第296章
王樵听见他们的低声对话,清楚得就像在自己耳边;他还听见许多人的,混着淅沥的雨声,水汽迷蒙的潮湿和他的骨缝黏腻在一起,混合着杀气和血腥味;地板上的纹路,楼间绞盘拉动铁索的声响,就和自己的脉搏如出一辙。
梅雨和胃液一同上涌,五月的云在血肉里懒散地结着苔藓,他有的时候得小心自己在周天里散得过深,那也许会找不到回来的路。

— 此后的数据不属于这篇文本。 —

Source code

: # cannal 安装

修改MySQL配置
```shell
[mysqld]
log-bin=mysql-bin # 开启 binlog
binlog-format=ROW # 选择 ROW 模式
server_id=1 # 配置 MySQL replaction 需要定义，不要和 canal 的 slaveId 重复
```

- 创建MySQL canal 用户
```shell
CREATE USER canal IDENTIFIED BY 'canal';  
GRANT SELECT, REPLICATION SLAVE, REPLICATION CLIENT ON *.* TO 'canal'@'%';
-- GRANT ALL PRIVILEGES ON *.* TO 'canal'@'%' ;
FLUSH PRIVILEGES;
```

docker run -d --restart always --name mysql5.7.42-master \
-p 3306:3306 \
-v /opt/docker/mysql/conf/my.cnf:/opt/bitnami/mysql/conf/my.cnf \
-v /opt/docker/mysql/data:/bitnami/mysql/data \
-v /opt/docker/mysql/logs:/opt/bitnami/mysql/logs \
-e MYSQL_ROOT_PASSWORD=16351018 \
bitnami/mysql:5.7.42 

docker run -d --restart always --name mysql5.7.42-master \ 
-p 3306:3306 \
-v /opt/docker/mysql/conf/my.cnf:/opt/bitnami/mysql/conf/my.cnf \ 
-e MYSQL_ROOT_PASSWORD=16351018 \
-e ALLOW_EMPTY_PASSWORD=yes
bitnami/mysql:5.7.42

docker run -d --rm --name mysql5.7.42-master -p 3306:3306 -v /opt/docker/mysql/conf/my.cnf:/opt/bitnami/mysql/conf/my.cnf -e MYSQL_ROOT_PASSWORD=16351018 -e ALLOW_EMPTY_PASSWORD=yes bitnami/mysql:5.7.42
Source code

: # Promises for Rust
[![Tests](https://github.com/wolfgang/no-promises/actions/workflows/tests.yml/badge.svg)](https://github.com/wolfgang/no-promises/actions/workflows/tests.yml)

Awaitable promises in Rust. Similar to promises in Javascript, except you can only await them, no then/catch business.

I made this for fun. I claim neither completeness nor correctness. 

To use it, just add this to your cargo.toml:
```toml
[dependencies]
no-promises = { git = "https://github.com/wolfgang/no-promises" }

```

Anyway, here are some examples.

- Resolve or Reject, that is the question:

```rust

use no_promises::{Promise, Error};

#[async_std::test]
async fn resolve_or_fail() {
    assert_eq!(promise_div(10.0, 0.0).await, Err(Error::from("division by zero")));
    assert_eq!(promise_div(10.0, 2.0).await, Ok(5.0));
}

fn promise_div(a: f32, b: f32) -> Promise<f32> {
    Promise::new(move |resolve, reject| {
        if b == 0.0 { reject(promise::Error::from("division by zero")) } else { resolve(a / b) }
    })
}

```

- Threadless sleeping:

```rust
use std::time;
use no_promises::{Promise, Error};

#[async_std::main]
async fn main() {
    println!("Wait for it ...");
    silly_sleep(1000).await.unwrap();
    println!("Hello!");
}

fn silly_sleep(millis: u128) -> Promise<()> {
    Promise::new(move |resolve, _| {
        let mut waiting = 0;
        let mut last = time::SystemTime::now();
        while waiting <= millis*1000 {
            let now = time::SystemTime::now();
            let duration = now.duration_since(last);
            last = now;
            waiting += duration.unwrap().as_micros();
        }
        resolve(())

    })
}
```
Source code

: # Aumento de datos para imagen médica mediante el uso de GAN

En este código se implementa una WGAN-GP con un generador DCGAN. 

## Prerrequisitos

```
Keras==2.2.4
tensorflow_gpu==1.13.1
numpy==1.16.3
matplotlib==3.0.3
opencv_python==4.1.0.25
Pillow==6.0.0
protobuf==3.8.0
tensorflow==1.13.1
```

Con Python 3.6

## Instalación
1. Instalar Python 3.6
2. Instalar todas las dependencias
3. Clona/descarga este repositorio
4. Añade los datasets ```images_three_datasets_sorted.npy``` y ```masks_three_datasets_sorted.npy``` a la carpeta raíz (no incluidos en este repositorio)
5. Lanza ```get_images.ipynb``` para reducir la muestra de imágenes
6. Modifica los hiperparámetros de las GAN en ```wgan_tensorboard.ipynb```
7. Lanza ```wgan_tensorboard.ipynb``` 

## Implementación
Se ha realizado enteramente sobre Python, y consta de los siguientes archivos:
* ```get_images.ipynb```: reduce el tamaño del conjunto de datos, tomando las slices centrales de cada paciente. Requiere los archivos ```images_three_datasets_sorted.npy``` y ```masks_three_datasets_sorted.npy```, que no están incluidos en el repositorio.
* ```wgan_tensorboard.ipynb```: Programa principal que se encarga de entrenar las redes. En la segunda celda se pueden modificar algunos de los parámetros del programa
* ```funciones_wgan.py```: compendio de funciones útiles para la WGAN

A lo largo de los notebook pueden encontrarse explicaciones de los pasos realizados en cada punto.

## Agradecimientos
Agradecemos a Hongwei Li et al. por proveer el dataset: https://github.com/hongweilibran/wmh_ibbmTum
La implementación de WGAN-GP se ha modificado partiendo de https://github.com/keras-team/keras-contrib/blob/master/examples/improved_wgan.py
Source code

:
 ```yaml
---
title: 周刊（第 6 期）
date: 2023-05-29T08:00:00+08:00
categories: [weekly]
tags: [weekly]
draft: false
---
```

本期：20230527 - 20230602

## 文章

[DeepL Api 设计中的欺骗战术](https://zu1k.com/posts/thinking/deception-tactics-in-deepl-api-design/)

可如今他找着了一条捷径,每当他寻不着自己的边界时,他便去寻阿青,去听他心跳勃勃,脉息汩汩,感受他周天运转的暖意,嗅他发梢摩挲时的清香、衣裳带起的晚风:直到他回过头来,仿佛感觉到自己被人从内里窥视那般,有些气鼓鼓地瞥来警告的眼神;两人视线一对,王樵便像被从万丈高崖上猛地撞回了自个体内,还带着晕乎乎的头重脚轻的眩然,而捉住他的猎手则得意地眯起眼睛,扬起嘴角。
你问何苦来哉?
我不苦啊,他笑起来那样好看,真希望旁人都能瞧见。
第九十四章此事古难全
雷电交加,烛火灯笼一齐狂摆,将人影映得憧憧叠叠,但第六层的比试仍是照常。
只是经了四楼的一场,仿佛面皮已被撕开,八教和北派各伤了一名股肱,也懒得再多做遮掩。
而他们的目标如今居然毫发无损,实在难说得过去。
众人立在这一层,任由他们的影子被烛灯的摇摆拉扯着狷怪陆离,身形却岿然不动,各自在明暗之间打量对方。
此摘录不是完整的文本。